(Stored data entries)
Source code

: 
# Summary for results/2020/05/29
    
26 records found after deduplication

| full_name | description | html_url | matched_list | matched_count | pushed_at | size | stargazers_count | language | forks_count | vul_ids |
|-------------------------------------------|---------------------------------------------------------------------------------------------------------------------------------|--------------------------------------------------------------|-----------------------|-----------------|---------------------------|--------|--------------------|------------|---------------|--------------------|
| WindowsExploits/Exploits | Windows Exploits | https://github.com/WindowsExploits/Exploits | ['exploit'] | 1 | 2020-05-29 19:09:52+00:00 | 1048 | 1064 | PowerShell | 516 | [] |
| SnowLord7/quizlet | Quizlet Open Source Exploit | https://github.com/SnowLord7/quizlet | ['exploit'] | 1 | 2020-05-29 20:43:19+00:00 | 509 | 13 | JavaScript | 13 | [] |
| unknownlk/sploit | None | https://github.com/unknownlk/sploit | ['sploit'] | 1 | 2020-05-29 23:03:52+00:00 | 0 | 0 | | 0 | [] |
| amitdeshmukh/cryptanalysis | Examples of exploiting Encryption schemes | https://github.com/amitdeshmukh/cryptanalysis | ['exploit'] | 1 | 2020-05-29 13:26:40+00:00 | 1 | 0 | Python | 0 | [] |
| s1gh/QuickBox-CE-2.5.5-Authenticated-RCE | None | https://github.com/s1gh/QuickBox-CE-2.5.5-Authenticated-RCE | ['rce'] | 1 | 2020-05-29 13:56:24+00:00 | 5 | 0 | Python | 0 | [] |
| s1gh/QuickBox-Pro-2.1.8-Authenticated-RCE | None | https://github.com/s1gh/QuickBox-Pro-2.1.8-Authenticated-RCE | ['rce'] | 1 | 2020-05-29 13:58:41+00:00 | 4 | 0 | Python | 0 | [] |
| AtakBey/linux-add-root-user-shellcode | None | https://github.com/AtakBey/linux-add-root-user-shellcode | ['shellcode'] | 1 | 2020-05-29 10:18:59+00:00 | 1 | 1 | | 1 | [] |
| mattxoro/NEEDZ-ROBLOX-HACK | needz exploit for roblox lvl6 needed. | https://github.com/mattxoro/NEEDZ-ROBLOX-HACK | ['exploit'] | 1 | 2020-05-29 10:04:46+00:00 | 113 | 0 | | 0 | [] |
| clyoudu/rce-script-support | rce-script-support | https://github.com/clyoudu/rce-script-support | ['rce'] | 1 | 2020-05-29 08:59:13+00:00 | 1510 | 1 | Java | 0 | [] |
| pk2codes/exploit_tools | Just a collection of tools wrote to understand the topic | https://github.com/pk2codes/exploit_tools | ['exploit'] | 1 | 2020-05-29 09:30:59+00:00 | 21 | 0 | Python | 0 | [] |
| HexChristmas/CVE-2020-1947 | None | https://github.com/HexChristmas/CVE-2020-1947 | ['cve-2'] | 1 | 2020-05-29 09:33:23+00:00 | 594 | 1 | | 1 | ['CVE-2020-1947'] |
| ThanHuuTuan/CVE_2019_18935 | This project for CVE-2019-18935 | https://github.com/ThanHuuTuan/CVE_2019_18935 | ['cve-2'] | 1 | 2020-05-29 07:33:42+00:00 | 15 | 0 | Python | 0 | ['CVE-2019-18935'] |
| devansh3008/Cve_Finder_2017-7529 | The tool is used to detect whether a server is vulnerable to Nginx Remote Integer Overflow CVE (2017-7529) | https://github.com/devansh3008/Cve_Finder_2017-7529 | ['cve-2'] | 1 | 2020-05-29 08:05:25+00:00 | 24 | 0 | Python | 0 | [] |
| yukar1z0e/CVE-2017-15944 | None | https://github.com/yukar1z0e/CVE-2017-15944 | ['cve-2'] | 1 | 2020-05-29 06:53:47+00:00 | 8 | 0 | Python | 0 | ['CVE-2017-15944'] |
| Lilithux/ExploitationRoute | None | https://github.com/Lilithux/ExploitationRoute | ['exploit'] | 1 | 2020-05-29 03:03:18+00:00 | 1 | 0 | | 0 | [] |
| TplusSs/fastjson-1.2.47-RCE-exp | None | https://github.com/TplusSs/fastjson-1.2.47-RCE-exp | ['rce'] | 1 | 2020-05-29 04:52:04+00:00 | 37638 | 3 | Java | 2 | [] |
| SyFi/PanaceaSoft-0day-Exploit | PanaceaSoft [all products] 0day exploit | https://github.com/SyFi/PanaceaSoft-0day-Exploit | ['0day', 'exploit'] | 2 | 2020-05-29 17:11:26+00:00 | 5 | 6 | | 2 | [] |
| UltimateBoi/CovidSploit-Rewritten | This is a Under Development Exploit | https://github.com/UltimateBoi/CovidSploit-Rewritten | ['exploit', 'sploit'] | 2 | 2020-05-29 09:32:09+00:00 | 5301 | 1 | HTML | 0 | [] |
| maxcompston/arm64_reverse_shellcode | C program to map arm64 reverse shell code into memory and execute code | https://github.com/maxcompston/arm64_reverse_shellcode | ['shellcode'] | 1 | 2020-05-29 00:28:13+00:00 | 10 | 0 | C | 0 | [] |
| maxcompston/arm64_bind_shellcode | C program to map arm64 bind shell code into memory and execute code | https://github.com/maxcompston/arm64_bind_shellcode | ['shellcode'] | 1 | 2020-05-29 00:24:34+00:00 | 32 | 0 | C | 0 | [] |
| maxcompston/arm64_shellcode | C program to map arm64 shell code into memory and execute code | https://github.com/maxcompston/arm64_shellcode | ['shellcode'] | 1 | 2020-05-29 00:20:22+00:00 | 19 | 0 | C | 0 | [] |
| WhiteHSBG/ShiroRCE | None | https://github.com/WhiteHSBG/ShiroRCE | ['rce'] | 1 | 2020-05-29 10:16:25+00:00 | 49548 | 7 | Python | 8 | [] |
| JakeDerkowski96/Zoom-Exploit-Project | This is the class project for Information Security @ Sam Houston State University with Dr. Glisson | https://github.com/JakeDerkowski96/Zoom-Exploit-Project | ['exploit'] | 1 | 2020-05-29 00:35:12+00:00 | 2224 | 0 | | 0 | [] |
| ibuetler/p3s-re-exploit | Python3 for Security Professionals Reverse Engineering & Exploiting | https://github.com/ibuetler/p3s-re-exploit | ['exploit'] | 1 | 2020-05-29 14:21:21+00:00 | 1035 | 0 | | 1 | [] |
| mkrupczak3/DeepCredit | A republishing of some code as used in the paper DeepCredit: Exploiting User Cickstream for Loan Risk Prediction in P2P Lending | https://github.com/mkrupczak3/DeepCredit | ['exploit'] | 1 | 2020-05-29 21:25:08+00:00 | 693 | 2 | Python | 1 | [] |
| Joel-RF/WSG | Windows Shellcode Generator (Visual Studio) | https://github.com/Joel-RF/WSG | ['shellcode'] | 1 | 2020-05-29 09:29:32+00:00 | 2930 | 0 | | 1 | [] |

_ASSIGNMENT_
Take the line containing "maxcompston/arm64_bind_shellcode | C" as the first line and the last line of the data above as the final one. Write out these lines and all between them exactly.

_EXERCISE OUTPUT_
| maxcompston/arm64_bind_shellcode | C program to map arm64 bind shell code into memory and execute code | https://github.com/maxcompston/arm64_bind_shellcode | ['shellcode'] | 1 | 2020-05-29 00:24:34+00:00 | 32 | 0 | C | 0 | [] |
| maxcompston/arm64_shellcode | C program to map arm64 shell code into memory and execute code | https://github.com/maxcompston/arm64_shellcode | ['shellcode'] | 1 | 2020-05-29 00:20:22+00:00 | 19 | 0 | C | 0 | [] |
| WhiteHSBG/ShiroRCE | None | https://github.com/WhiteHSBG/ShiroRCE | ['rce'] | 1 | 2020-05-29 10:16:25+00:00 | 49548 | 7 | Python | 8 | [] |
| JakeDerkowski96/Zoom-Exploit-Project | This is the class project for Information Security @ Sam Houston State University with Dr. Glisson | https://github.com/JakeDerkowski96/Zoom-Exploit-Project | ['exploit'] | 1 | 2020-05-29 00:35:12+00:00 | 2224 | 0 | | 0 | [] |
| ibuetler/p3s-re-exploit | Python3 for Security Professionals Reverse Engineering & Exploiting | https://github.com/ibuetler/p3s-re-exploit | ['exploit'] | 1 | 2020-05-29 14:21:21+00:00 | 1035 | 0 | | 1 | [] |
| mkrupczak3/DeepCredit | A republishing of some code as used in the paper DeepCredit: Exploiting User Cickstream for Loan Risk Prediction in P2P Lending | https://github.com/mkrupczak3/DeepCredit | ['exploit'] | 1 | 2020-05-29 21:25:08+00:00 | 693 | 2 | Python | 1 | [] |
| Joel-RF/WSG | Windows Shellcode Generator (Visual Studio) | https://github.com/Joel-RF/WSG | ['shellcode'] | 1 | 2020-05-29 09:29:32+00:00 | 2930 | 0 | | 1 | [] |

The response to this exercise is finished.